改装をはじめて気づいたことあれこれ

ikasamaya2005-12-05

■家の改装をすすめるにあたって、今まで考えてこなかったことを考え始めた。
■家を改装する場合、まず、既存の、目に見えている場所を壊さなければならない。つまり、解体し撤去しなければ、改装が始まらない。
■これはもちろん当たり前のことだ。だが、今あるものに素直に付け加えていくのではなく、余計なものを取り外して、新しく何かを足したりそのままにしたり塗ったり塗らなかったりする。
■裏を返せば、家にはかなりの余計なものがくっついており、人はそれを取り外せるということである。
■たとえば床下を剥がすとする。すると、基礎と床のあいだに、床下という空間があることがわかる。天井面をはがすと、2Fの床とのあいだに天井裏という空間があったことに気づく。
■今日はじまった2Fでいえば、意味のわからない垂れ壁がそれだ。空間を仕切るためだけに、10cmもの厚さの空間が、壁としてくっついていたのである。しかもその厚みは、ボードとボードで挟まれたがらんどうである。
■ぼくはその空間を、本当に無駄なものだと思い、できるだけ取り除いてほしいと考えた。そして、梅林の家のことを思い出した。あの、丸洗いできそうなステキな家である。
■あの家を見て感動した理由は、壁が薄いことへの驚きにあるのではなく(もちろん、物理的にあんな薄い壁でできていることは驚嘆すべきだけど)、あの薄さにまで「至ってしまったこと」にあるのではないかと思った。

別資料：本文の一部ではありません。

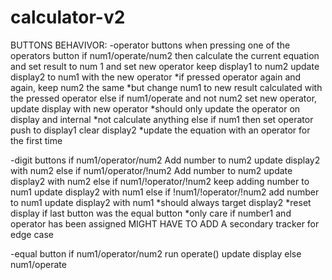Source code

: # calculator-v2

BUTTONS BEHAVIVOR:
-operator buttons
    when pressing one of the operators button
    if num1/operate/num2
        then calculate the current equation
        and set result to num 1 and set new operator
        keep display1 to num2 
        update display2 to num1 with the new operator
            *if pressed operator again and again, keep num2 the same 
            *but change num1 to new result calculated with the pressed operator
    else if num1/operate and not num2
        set new operator,
        update display with new operator
            *should only update the operator on display and internal
            *not calculate anything
    else if num1
        then set operator 
        push to display1
        clear display2
            *update the equation with an operator for the first time
            
-digit buttons
    if num1/operator/num2
    	Add number to num2
    	update display2 with num2
    else if num1/operator/!num2
    	Add number to num2
    	update display2 with num2
    else if num1/!operator/!num2
    	keep adding number to num1
    	update display2 with num1
    else if !num1/!operator/!num2
    	add number to num1
    	update display2 with num1
    *should always target display2
    *reset display if last button was the equal button
    *only care if number1 and operator has been assigned
MIGHT HAVE TO ADD A secondary tracker for edge case
    	
-equal button
    if num1/operator/num2
    	run operate()
    	update display
    else num1/operate

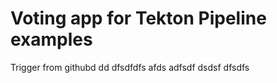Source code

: # Voting app for Tekton Pipeline examples
Trigger from githubd
dd
dfsdfdfs
afds
adfsdf
dsdsf
dfsdfs
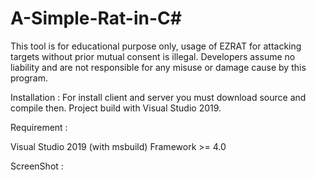 # A-Simple-Rat-in-C#
This tool is for educational purpose only, usage of EZRAT for attacking targets without prior mutual consent is illegal. Developers assume no liability and are not responsible for any misuse or damage cause by this program.


Installation :
For install client and server you must download source and compile then. Project build with Visual Studio 2019.


Requirement :

Visual Studio 2019 (with msbuild)
Framework >= 4.0


ScreenShot :


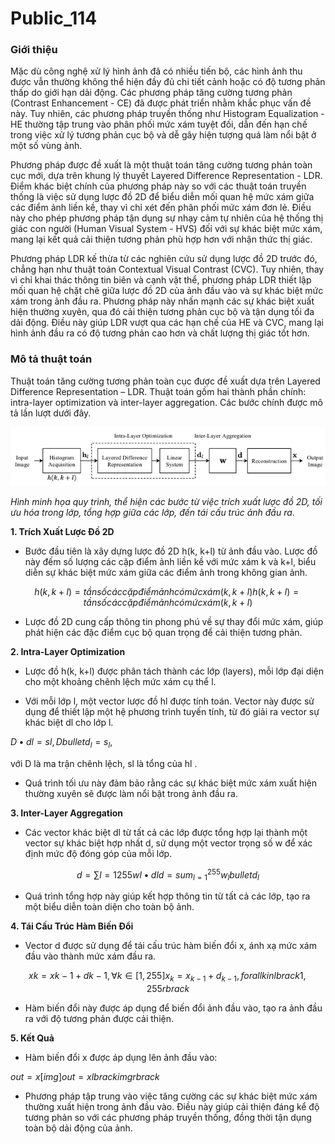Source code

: # Public_114

### Giới thiệu

Mặc dù công nghệ xử lý hình ảnh đã có nhiều tiến bộ, các hình ảnh thu được vẫn thường không thể hiện đầy đủ chi tiết cảnh hoặc có độ tương phản thấp do giới hạn dải động. Các phương pháp tăng cường tương phản (Contrast Enhancement - CE) đã được phát triển nhằm khắc phục vấn đề này. Tuy nhiên, các phương pháp truyền thống như Histogram Equalization \- HE thường tập trung vào phân phối mức xám tuyệt đối, dẫn đến hạn chế trong việc xử lý tương phản cục bộ và dễ gây hiện tượng quá làm nổi bật ở một số vùng ảnh.

Phương pháp được đề xuất là một thuật toán tăng cường tương phản toàn cục mới, dựa trên khung lý thuyết Layered Difference Representation - LDR. Điểm khác biệt chính của phương pháp này so với các thuật toán truyền thống là việc sử dụng lược đồ 2D để biểu diễn mối quan hệ mức xám giữa các điểm ảnh liền kề, thay vì chỉ xét đến phân phối mức xám đơn lẻ. Điều này cho phép phương pháp tận dụng sự nhạy cảm tự nhiên của hệ thống thị giác con người (Human Visual System - HVS) đối với sự khác biệt mức xám, mang lại kết quả cải thiện tương phản phù hợp hơn với nhận thức thị giác.

Phương pháp LDR kế thừa từ các nghiên cứu sử dụng lược đồ 2D trước đó, chẳng hạn như thuật toán Contextual Visual Contrast (CVC). Tuy nhiên, thay vì chỉ khai thác thông tin biên và cạnh vật thể, phương pháp LDR thiết lập mối quan hệ chặt chẽ giữa lược đồ 2D của ảnh đầu vào và sự khác biệt mức xám trong ảnh đầu ra. Phương pháp này nhấn mạnh các sự khác biệt xuất hiện thường xuyên, qua đó cải thiện tương phản cục bộ và tận dụng tối đa dải động. Điều này giúp LDR vượt qua các hạn chế của HE và CVC, mang lại hình ảnh đầu ra có độ tương phản cao hơn và chất lượng thị giác tốt hơn.

### Mô tả thuật toán

Thuật toán tăng cường tương phản toàn cục được đề xuất dựa trên Layered Difference Representation – LDR. Thuật toán gồm hai thành phần chính: intra-layer optimization và inter-layer aggregation. Các bước chính được mô tả lần lượt dưới đây.

![](images/image1.png)

_Hình minh họa quy trình, thể hiện các bước từ việc trích xuất lược đồ 2D, tối ưu hóa trong lớp, tổng hợp giữa các lớp, đến tái cấu trúc ảnh đầu ra_.

**1\. Trích Xuất Lược Đồ 2D**

  * Bước đầu tiên là xây dựng lược đồ 2D h(k, k+l) từ ảnh đầu vào. Lược đồ này đếm số lượng các cặp điểm ảnh liền kề với mức xám k và k+l, biểu diễn sự khác biệt mức xám giữa các điểm ảnh trong không gian ảnh.

$$
h(k,k+l)=tầnsốcáccặpđiểmảnhcómứcxám(k,k+l)h(k, k + l) =  tần số các cặp điểm ảnh có mức xám (k, k + l)
$$

  * Lược đồ 2D cung cấp thông tin phong phú về sự thay đổi mức xám, giúp phát hiện các đặc điểm cục bộ quan trọng để cải thiện tương phản.


**2\. Intra-Layer Optimization**

  * Lược đồ h(k, k+l) được phân tách thành các lớp (layers), mỗi lớp đại diện cho một khoảng chênh lệch mức xám cụ thể l.

  * Với mỗi lớp l, một vector lược đồ hl được tính toán. Vector này được sử dụng để thiết lập một hệ phương trình tuyến tính, từ đó giải ra vector sự khác biệt dl cho lớp l.


$D•dl=sl,D bullet d_{l} = s_{l},$

với D là ma trận chênh lệch, sl là tổng của hl .

  * Quá trình tối ưu này đảm bảo rằng các sự khác biệt mức xám xuất hiện thường xuyên sẽ được làm nổi bật trong ảnh đầu ra.


**3\. Inter-Layer Aggregation**

  * Các vector khác biệt dl từ tất cả các lớp được tổng hợp lại thành một vector sự khác biệt hợp nhất d, sử dụng một vector trọng số w để xác định mức độ đóng góp của mỗi lớp.


$$
d=∑l=1255wl•dld = sum_{l = 1}^{255}w_{l} bullet d_{l}
$$

  * Quá trình tổng hợp này giúp kết hợp thông tin từ tất cả các lớp, tạo ra một biểu diễn toàn diện cho toàn bộ ảnh.


**4\. Tái Cấu Trúc Hàm Biến Đổi**

  * Vector d được sử dụng để tái cấu trúc hàm biến đổi x, ánh xạ mức xám đầu vào thành mức xám đầu ra.


$$
xk=xk−1+dk−1,∀k∈[1,255]x_{k} = x_{k - 1} + d_{k - 1}, forall k in lbrack 1,255rbrack
$$

  * Hàm biến đổi này được áp dụng để biến đổi ảnh đầu vào, tạo ra ảnh đầu ra với độ tương phản được cải thiện.


**5\. Kết Quả**

  * Hàm biến đổi x được áp dụng lên ảnh đầu vào:

$out=x[img]out =  xlbrack imgrbrack$

  * Phương pháp tập trung vào việc tăng cường các sự khác biệt mức xám thường xuất hiện trong ảnh đầu vào. Điều này giúp cải thiện đáng kể độ tương phản so với các phương pháp truyền thống, đồng thời tận dụng toàn bộ dải động của ảnh.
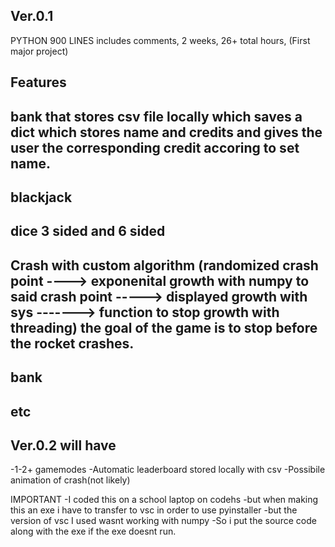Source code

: Ver.0.1
-----------------
PYTHON 900 LINES
includes comments,
2 weeks,
26+ total hours,
(First major project)

Features
------------------
bank that stores csv file locally which saves a dict which stores name and credits and gives the user the corresponding credit accoring to set name.
-----------------
blackjack
-----------------
dice 3 sided and 6 sided
------------------
Crash with custom algorithm (randomized crash point ----> exponenital growth with numpy to said crash point -----> displayed growth with sys -------> function to stop growth with threading) the goal of the game is to stop before the rocket crashes.
-------------------
bank 
-------------------
etc
------------------

Ver.0.2 will have
------------------
-1-2+ gamemodes
-Automatic leaderboard stored locally with csv
-Possibile animation of crash(not likely)



IMPORTANT
-I coded this on a school laptop on codehs
-but when making this an exe i have to transfer to vsc in order to use pyinstaller 
-but the version of vsc I used wasnt working with numpy
-So i put the source code along with the exe if the exe doesnt run.
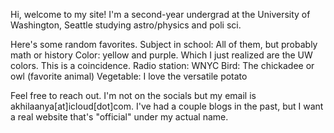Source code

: Hi, welcome to my site! I'm a second-year undergrad at the University of Washington, Seattle studying astro/physics and poli sci. 

Here's some random favorites.
Subject in school: All of them, but probably math or history
Color: yellow and purple. Which I just realized are the UW colors. This is a coincidence. 
Radio station: WNYC
Bird: The chickadee or owl (favorite animal)
Vegetable: I love the versatile potato

Feel free to reach out. I'm not on the socials but my email is akhilaanya[at]icloud[dot]com. I've had a couple blogs in the past, but I want a real website that's "official" under my actual name.

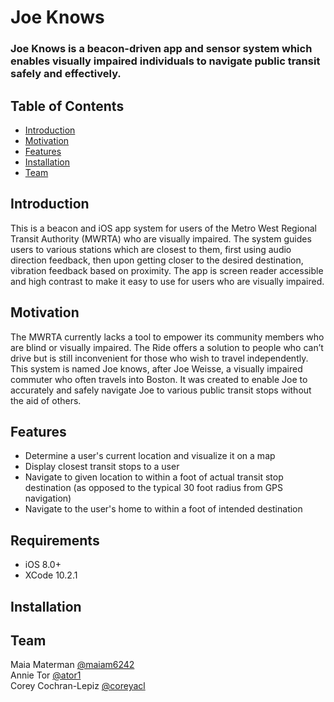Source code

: # Joe Knows

### Joe Knows is a beacon-driven app and sensor system which enables visually impaired individuals to navigate public transit safely and effectively.

## Table of Contents
- [Introduction](#Introduction)  
- [Motivation](#Motivation)  
- [Features](#Features)  
- [Installation](#Installation)  
- [Team](#Team)  

## Introduction
This is a beacon and iOS app system for users of the Metro West Regional Transit Authority (MWRTA) who are visually impaired. The system guides users to various stations which are closest to them, first using audio direction feedback, then upon getting closer to the desired destination, vibration feedback based on proximity. The app is screen reader accessible and high contrast to make it easy to use for users who are visually impaired. 

## Motivation
The MWRTA currently lacks a tool to empower its community members who are blind or visually impaired. The Ride offers a solution to people who can’t drive but is still inconvenient for those who wish to travel independently. This system is named Joe knows, after Joe Weisse, a visually impaired commuter who often travels into Boston. It was created to enable Joe to accurately and safely navigate Joe to various public transit stops without the aid of others.

## Features

- Determine a user's current location and visualize it on a map  
- Display closest transit stops to a user  
- Navigate to given location to within a foot of actual transit stop destination (as opposed to the typical 30 foot radius from GPS navigation)  
- Navigate to the user's home to within a foot of intended destination  



## Requirements
- iOS 8.0+
- XCode 10.2.1

## Installation

## Team
Maia Materman [@maiam6242](https://github.com/maiam6242 "Maia's GitHub")    
Annie Tor [@ator1](https://github.com/ator1 "Annie's GitHub")  
Corey Cochran-Lepiz [@coreyacl](https://github.com/coreyacl "Corey's GitHub")  



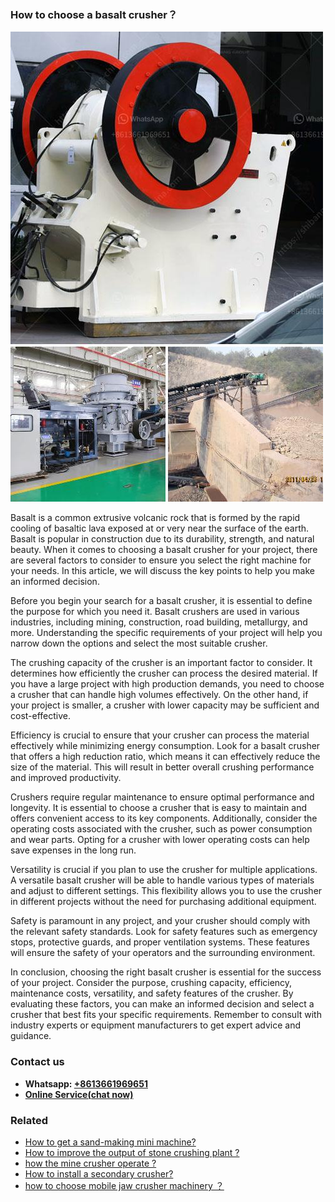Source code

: <h3>How to choose a basalt crusher？</h3><img src='1701745127.jpg' alt=''><p>Basalt is a common extrusive volcanic rock that is formed by the rapid cooling of basaltic lava exposed at or very near the surface of the earth. Basalt is popular in construction due to its durability, strength, and natural beauty. When it comes to choosing a basalt crusher for your project, there are several factors to consider to ensure you select the right machine for your needs. In this article, we will discuss the key points to help you make an informed decision.</p><p>Before you begin your search for a basalt crusher, it is essential to define the purpose for which you need it. Basalt crushers are used in various industries, including mining, construction, road building, metallurgy, and more. Understanding the specific requirements of your project will help you narrow down the options and select the most suitable crusher.</p><p>The crushing capacity of the crusher is an important factor to consider. It determines how efficiently the crusher can process the desired material. If you have a large project with high production demands, you need to choose a crusher that can handle high volumes effectively. On the other hand, if your project is smaller, a crusher with lower capacity may be sufficient and cost-effective.</p><p>Efficiency is crucial to ensure that your crusher can process the material effectively while minimizing energy consumption. Look for a basalt crusher that offers a high reduction ratio, which means it can effectively reduce the size of the material. This will result in better overall crushing performance and improved productivity.</p><p>Crushers require regular maintenance to ensure optimal performance and longevity. It is essential to choose a crusher that is easy to maintain and offers convenient access to its key components. Additionally, consider the operating costs associated with the crusher, such as power consumption and wear parts. Opting for a crusher with lower operating costs can help save expenses in the long run.</p><p>Versatility is crucial if you plan to use the crusher for multiple applications. A versatile basalt crusher will be able to handle various types of materials and adjust to different settings. This flexibility allows you to use the crusher in different projects without the need for purchasing additional equipment.</p><p>Safety is paramount in any project, and your crusher should comply with the relevant safety standards. Look for safety features such as emergency stops, protective guards, and proper ventilation systems. These features will ensure the safety of your operators and the surrounding environment.</p><p>In conclusion, choosing the right basalt crusher is essential for the success of your project. Consider the purpose, crushing capacity, efficiency, maintenance costs, versatility, and safety features of the crusher. By evaluating these factors, you can make an informed decision and select a crusher that best fits your specific requirements. Remember to consult with industry experts or equipment manufacturers to get expert advice and guidance.</p><h3>Contact us</h3><ul><li><strong>Whatsapp:&nbsp;<a href="https://wa.me/8613661969651">+8613661969651</a></strong></li><li><a href="https://swt.shibang-china.com/?git&amp;zhl&amp;How to choose a basalt crusher？"><strong>Online Service(chat now)</strong></a></li></ul><h3>Related</h3><ul><li><a href='How to get a sandmaking mini machine.md'>How to get a sand-making mini machine?</a></li><li><a href='How to improve the output of stone crushing plant .md'>How to improve the output of stone crushing plant ?</a></li><li><a href='how the mine crusher operate .md'>how the mine crusher operate ?</a></li><li><a href='How to install a secondary crusher.md'>How to install a secondary crusher?</a></li><li><a href='how to choose mobile jaw crusher machinery ？.md'>how to choose mobile jaw crusher machinery ？</a></li></ul>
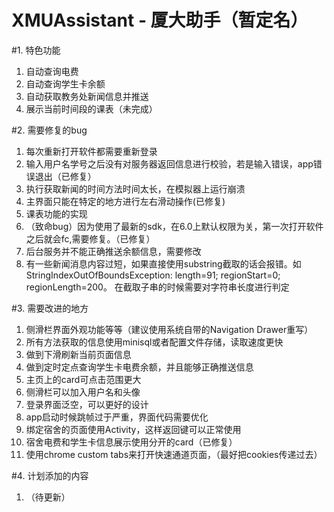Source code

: 
XMUAssistant - 厦大助手（暂定名）
====

#1. 特色功能
1. 自动查询电费
2. 自动查询学生卡余额
3. 自动获取教务处新闻信息并推送
4. 展示当前时间段的课表（未完成）

#2. 需要修复的bug
1. 每次重新打开软件都需要重新登录
2. 输入用户名学号之后没有对服务器返回信息进行校验，若是输入错误，app错误退出（已修复）
3. 执行获取新闻的时间方法时间太长，在模拟器上运行崩溃
4. 主界面只能在特定的地方进行左右滑动操作(已修复)
5. 课表功能的实现
6. （致命bug）因为使用了最新的sdk，在6.0上默认权限为关，第一次打开软件之后就会fc,需要修复。（已修复）
7. 后台服务并不能正确推送余额信息，需要修改
8. 有一些新闻消息内容过短，如果直接使用substring截取的话会报错。如StringIndexOutOfBoundsException: length=91; regionStart=0; regionLength=200。 在截取子串的时候需要对字符串长度进行判定


#3. 需要改进的地方
1. 侧滑栏界面外观功能等等（建议使用系统自带的Navigation Drawer重写）
2. 所有方法获取的信息使用minisql或者配置文件存储，读取速度更快
3. 做到下滑刷新当前页面信息
4. 做到定时定点查询学生卡电费余额，并且能够正确推送信息
5. 主页上的card可点击范围更大
6. 侧滑栏可以加入用户名和头像
7. 登录界面泛空，可以更好的设计
8. app启动时候跳帧过于严重，界面代码需要优化
9. 绑定宿舍的页面使用Activity，这样返回键可以正常使用
10. 宿舍电费和学生卡信息展示使用分开的card（已修复）
11. 使用chrome custom tabs来打开快速通道页面，（最好把cookies传递过去）

#4. 计划添加的内容
1. （待更新）
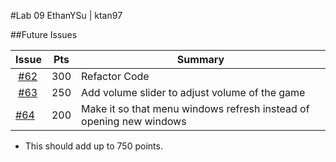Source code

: #Lab 09 EthanYSu | ktan97

##Future Issues

| Issue | Pts | Summary |
|-------|-----|---------|
|  [#62](https://github.com/UCSB-CS56-Projects/cs56-games-battleship/issues/62)  | 300 | Refactor Code |
|  [#63](https://github.com/UCSB-CS56-Projects/cs56-games-battleship/issues/63)  | 250 | Add volume slider to adjust volume of the game |
|  [#64](https://github.com/UCSB-CS56-Projects/cs56-games-battleship/issues/64)  | 200 | Make it so that menu windows refresh instead of opening new windows |
 
* This should add up to 750 points. 
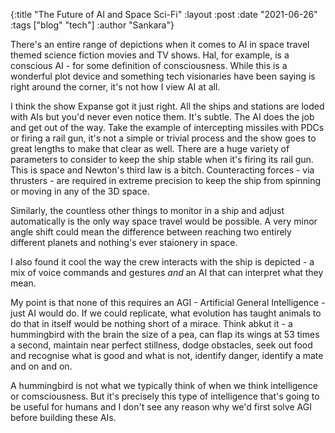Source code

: {:title "The Future of AI and Space Sci-Fi"
:layout :post
:date "2021-06-26"
:tags ["blog" "tech"]
:author "Sankara"}

There's an entire range of depictions when it comes to AI in space travel themed science fiction movies and TV shows. Hal, for example, is a conscious AI - for some definition of consciousness. While this is a wonderful plot device and something tech visionaries have been saying is right around the corner, it's not how I view AI at all.  

I think the show Expanse got it just right. All the ships and stations are loded with AIs but you'd never even notice them. It's subtle. The AI does the job and get out of the way. Take the example of intercepting missiles with PDCs or firing a rail gun, it's not a simple or trivial process and the show goes to great lengths to make that clear as well. There are a huge variety of parameters to consider to keep the ship stable when it's firing its rail gun. This is space and Newton's third law is a bitch. Counteracting forces - via thrusters - are required in extreme precision to keep the ship from spinning or moving in any of the 3D space. 

Similarly, the countless other things to monitor in a ship and adjust automatically is the only way space travel would be possible. A very minor angle shift could mean the difference between reaching two entirely different planets and nothing's ever staionery in space. 

I also found it cool the way the crew interacts with the ship is depicted - a mix of voice commands and gestures *and* an AI that can interpret what they mean.  

My point is that none of this requires an AGI - Artificial General Intelligence - just AI would do. If we could replicate, what evolution has taught animals to do that in itself would be nothing short of a mirace.  Think abkut it - a hummingbird with the brain the size of a pea, can flap its wings at 53 times a second, maintain near perfect stillness, dodge obstacles, seek out food and recognise what is good and what is not, identify danger, identify a mate and on and on. 

A hummingbird is not what we typically think of when we think intelligence or comsciousness. But it's precisely this type of intelligence that's going to be useful for humans and I don't see any reason why we'd first solve AGI before building these AIs.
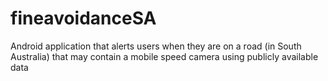 # fineavoidanceSA
Android application that alerts users when they are on a road (in South Australia) that may contain a mobile speed camera using publicly available data
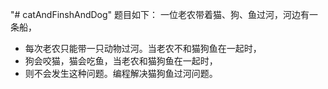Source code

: "# catAndFinshAndDog" 
题目如下：
一位老农带着猫、狗、鱼过河，河边有一条船，
* 每次老农只能带一只动物过河。当老农不和猫狗鱼在一起时，
* 狗会咬猫，猫会吃鱼，当老农和猫狗鱼在一起时，
* 则不会发生这种问题。编程解决猫狗鱼过河问题。
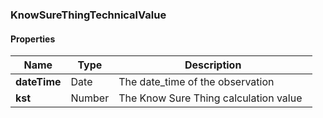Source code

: 
[//]: # (CLASS:KnowSureThingTechnicalValue)

[//]: # (KIND:object)

### KnowSureThingTechnicalValue

#### Properties

[//]: # (START_DEFINITION)

Name | Type | Description
------------ | ------------- | -------------
**dateTime** | Date | The date_time of the observation &nbsp;
**kst** | Number | The Know Sure Thing calculation value &nbsp;

[//]: # (END_DEFINITION)





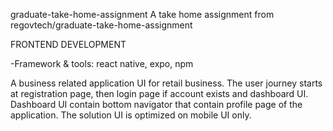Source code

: graduate-take-home-assignment
A take home assignment from regovtech/graduate-take-home-assignment

FRONTEND DEVELOPMENT

-Framework & tools: react native, expo, npm

A business related application UI for retail business. The user journey starts at registration page, then login page if account exists and dashboard UI. Dashboard UI contain bottom navigator that contain profile page of the application. The solution UI is optimized on mobile UI only.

■部屋にいて、内側から余計な空間を押し広げていくと、自ずから外壁にぶつかる。ぶつかるというか、内壁と外壁が一体化してしまう。
■そのとき、壁は単なる厚みでしかなくなり、壁と壁がつくっていた「余計な空間」は消失する。構造や設備を技術的にクリアできるならば、その幅を限りなく圧縮したい。そういう欲望が沸くのは自然だ。
■このとき壁はただの「表面」になる。梅林の家は、平面を組み合わせるだけで立体を作ってしまった、つまり「表面」だけでできあがった建築だ。あの家のすごさは「薄さ」ではなく、それでもなお壁でありつづけるあの「表面」のあり方なのだと思う。
■そんなことを、厚みだらけの自宅の改装を眺めていて考えた。10:00から仕事。